=== ENTRIES SUPPLIED ===
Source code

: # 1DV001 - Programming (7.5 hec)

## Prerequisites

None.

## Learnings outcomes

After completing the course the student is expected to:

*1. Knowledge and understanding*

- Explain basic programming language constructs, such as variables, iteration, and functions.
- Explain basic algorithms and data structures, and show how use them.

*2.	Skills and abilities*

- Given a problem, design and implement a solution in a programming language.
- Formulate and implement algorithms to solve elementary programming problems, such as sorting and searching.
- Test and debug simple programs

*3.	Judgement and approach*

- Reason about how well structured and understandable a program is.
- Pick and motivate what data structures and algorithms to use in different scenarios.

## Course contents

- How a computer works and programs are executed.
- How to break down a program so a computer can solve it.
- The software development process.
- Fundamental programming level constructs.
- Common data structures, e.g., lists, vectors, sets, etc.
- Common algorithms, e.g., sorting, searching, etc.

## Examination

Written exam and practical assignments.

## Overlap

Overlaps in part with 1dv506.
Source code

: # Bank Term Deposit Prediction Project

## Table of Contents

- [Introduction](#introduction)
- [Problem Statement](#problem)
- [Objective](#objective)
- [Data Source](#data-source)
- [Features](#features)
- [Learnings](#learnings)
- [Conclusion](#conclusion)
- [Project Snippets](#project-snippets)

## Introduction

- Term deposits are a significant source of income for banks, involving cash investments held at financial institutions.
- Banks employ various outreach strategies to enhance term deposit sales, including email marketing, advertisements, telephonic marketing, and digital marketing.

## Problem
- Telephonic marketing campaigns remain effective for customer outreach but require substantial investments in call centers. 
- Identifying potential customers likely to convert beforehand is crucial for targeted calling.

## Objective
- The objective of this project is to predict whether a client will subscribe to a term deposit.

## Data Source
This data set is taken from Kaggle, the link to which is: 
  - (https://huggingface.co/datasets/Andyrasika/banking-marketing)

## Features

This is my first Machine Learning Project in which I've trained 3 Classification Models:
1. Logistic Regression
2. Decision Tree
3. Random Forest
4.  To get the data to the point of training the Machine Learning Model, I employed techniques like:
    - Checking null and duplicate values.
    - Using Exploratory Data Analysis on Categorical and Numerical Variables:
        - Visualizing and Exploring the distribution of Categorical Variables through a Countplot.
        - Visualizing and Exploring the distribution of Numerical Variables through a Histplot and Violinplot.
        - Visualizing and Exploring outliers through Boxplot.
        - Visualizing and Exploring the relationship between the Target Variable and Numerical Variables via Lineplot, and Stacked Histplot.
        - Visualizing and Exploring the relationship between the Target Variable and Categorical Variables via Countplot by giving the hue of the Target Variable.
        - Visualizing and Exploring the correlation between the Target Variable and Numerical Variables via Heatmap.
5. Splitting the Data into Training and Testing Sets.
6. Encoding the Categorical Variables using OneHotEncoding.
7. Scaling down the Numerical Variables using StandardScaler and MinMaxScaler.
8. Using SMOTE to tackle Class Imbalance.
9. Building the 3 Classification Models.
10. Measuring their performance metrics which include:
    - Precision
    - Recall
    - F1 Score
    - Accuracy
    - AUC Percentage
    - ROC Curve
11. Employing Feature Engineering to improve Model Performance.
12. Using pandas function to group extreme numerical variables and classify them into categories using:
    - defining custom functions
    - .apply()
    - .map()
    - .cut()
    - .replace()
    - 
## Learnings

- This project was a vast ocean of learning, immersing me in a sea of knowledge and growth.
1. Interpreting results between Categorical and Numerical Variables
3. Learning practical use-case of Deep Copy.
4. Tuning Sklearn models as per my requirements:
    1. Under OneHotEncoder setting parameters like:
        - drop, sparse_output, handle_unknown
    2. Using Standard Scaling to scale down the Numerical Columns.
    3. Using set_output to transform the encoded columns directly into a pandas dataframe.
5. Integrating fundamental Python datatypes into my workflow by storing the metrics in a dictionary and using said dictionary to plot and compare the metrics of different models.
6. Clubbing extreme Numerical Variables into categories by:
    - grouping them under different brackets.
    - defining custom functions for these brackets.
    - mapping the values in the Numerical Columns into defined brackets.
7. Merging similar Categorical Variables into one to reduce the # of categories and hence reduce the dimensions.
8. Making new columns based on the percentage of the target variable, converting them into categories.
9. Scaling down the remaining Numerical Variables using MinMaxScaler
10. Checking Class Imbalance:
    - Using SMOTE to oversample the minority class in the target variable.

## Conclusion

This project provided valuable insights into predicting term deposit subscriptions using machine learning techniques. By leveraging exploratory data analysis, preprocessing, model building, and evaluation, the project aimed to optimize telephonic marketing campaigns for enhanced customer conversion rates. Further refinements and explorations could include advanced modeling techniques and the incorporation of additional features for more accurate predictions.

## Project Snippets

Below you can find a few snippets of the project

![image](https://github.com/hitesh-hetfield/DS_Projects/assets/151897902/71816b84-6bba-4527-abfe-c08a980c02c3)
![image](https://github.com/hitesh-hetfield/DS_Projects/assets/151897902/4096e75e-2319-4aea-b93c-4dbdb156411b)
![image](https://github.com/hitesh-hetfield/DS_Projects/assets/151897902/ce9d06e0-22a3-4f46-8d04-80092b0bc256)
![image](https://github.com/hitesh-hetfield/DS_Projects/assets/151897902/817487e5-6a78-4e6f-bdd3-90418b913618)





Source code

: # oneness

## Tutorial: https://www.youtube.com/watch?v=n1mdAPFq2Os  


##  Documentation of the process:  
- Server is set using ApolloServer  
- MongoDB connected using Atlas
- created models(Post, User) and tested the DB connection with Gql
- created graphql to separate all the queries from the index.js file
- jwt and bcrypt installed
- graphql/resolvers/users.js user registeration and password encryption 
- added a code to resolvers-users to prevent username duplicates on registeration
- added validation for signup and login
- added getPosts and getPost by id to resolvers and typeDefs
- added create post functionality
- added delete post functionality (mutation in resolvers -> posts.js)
===
# ACTIVITY
Go through the listing and print each line exactly as it appears.

# RESULT BELOW
Source code

: # 1DV001 - Programming (7.5 hec)

## Prerequisites

None.

## Learnings outcomes

After completing the course the student is expected to:

*1. Knowledge and understanding*

- Explain basic programming language constructs, such as variables, iteration, and functions.
- Explain basic algorithms and data structures, and show how use them.

*2.	Skills and abilities*

- Given a problem, design and implement a solution in a programming language.
- Formulate and implement algorithms to solve elementary programming problems, such as sorting and searching.
- Test and debug simple programs

*3.	Judgement and approach*

- Reason about how well structured and understandable a program is.
- Pick and motivate what data structures and algorithms to use in different scenarios.

## Course contents

- How a computer works and programs are executed.
- How to break down a program so a computer can solve it.
- The software development process.
- Fundamental programming level constructs.
- Common data structures, e.g., lists, vectors, sets, etc.
- Common algorithms, e.g., sorting, searching, etc.

## Examination

Written exam and practical assignments.

## Overlap

Overlaps in part with 1dv506.
Source code

: # Bank Term Deposit Prediction Project

## Table of Contents

- [Introduction](#introduction)
- [Problem Statement](#problem)
- [Objective](#objective)
- [Data Source](#data-source)
- [Features](#features)
- [Learnings](#learnings)
- [Conclusion](#conclusion)
- [Project Snippets](#project-snippets)

## Introduction

- Term deposits are a significant source of income for banks, involving cash investments held at financial institutions.
- Banks employ various outreach strategies to enhance term deposit sales, including email marketing, advertisements, telephonic marketing, and digital marketing.

## Problem
- Telephonic marketing campaigns remain effective for customer outreach but require substantial investments in call centers. 
- Identifying potential customers likely to convert beforehand is crucial for targeted calling.

## Objective
- The objective of this project is to predict whether a client will subscribe to a term deposit.

## Data Source
This data set is taken from Kaggle, the link to which is: 
  - (https://huggingface.co/datasets/Andyrasika/banking-marketing)

## Features

This is my first Machine Learning Project in which I've trained 3 Classification Models:
1. Logistic Regression
2. Decision Tree
3. Random Forest
4.  To get the data to the point of training the Machine Learning Model, I employed techniques like:
    - Checking null and duplicate values.
    - Using Exploratory Data Analysis on Categorical and Numerical Variables:
        - Visualizing and Exploring the distribution of Categorical Variables through a Countplot.
        - Visualizing and Exploring the distribution of Numerical Variables through a Histplot and Violinplot.
        - Visualizing and Exploring outliers through Boxplot.
        - Visualizing and Exploring the relationship between the Target Variable and Numerical Variables via Lineplot, and Stacked Histplot.
        - Visualizing and Exploring the relationship between the Target Variable and Categorical Variables via Countplot by giving the hue of the Target Variable.
        - Visualizing and Exploring the correlation between the Target Variable and Numerical Variables via Heatmap.
5. Splitting the Data into Training and Testing Sets.
6. Encoding the Categorical Variables using OneHotEncoding.
7. Scaling down the Numerical Variables using StandardScaler and MinMaxScaler.
8. Using SMOTE to tackle Class Imbalance.
9. Building the 3 Classification Models.
10. Measuring their performance metrics which include:
    - Precision
    - Recall
    - F1 Score
    - Accuracy
    - AUC Percentage
    - ROC Curve
11. Employing Feature Engineering to improve Model Performance.
12. Using pandas function to group extreme numerical variables and classify them into categories using:
    - defining custom functions
    - .apply()
    - .map()
    - .cut()
    - .replace()
    - 
## Learnings

- This project was a vast ocean of learning, immersing me in a sea of knowledge and growth.
1. Interpreting results between Categorical and Numerical Variables
3. Learning practical use-case of Deep Copy.
4. Tuning Sklearn models as per my requirements:
    1. Under OneHotEncoder setting parameters like:
        - drop, sparse_output, handle_unknown
    2. Using Standard Scaling to scale down the Numerical Columns.
    3. Using set_output to transform the encoded columns directly into a pandas dataframe.
5. Integrating fundamental Python datatypes into my workflow by storing the metrics in a dictionary and using said dictionary to plot and compare the metrics of different models.
6. Clubbing extreme Numerical Variables into categories by:
    - grouping them under different brackets.
    - defining custom functions for these brackets.
    - mapping the values in the Numerical Columns into defined brackets.
7. Merging similar Categorical Variables into one to reduce the # of categories and hence reduce the dimensions.
8. Making new columns based on the percentage of the target variable, converting them into categories.
9. Scaling down the remaining Numerical Variables using MinMaxScaler
10. Checking Class Imbalance:
    - Using SMOTE to oversample the minority class in the target variable.

## Conclusion

This project provided valuable insights into predicting term deposit subscriptions using machine learning techniques. By leveraging exploratory data analysis, preprocessing, model building, and evaluation, the project aimed to optimize telephonic marketing campaigns for enhanced customer conversion rates. Further refinements and explorations could include advanced modeling techniques and the incorporation of additional features for more accurate predictions.

## Project Snippets

Below you can find a few snippets of the project

![image](https://github.com/hitesh-hetfield/DS_Projects/assets/151897902/71816b84-6bba-4527-abfe-c08a980c02c3)
![image](https://github.com/hitesh-hetfield/DS_Projects/assets/151897902/4096e75e-2319-4aea-b93c-4dbdb156411b)
![image](https://github.com/hitesh-hetfield/DS_Projects/assets/151897902/ce9d06e0-22a3-4f46-8d04-80092b0bc256)
![image](https://github.com/hitesh-hetfield/DS_Projects/assets/151897902/817487e5-6a78-4e6f-bdd3-90418b913618)





Source code

: # oneness

## Tutorial: https://www.youtube.com/watch?v=n1mdAPFq2Os  


##  Documentation of the process:  
- Server is set using ApolloServer  
- MongoDB connected using Atlas
- created models(Post, User) and tested the DB connection with Gql
- created graphql to separate all the queries from the index.js file
- jwt and bcrypt installed
- graphql/resolvers/users.js user registeration and password encryption 
- added a code to resolvers-users to prevent username duplicates on registeration
- added validation for signup and login
- added getPosts and getPost by id to resolvers and typeDefs
- added create post functionality
- added delete post functionality (mutation in resolvers -> posts.js)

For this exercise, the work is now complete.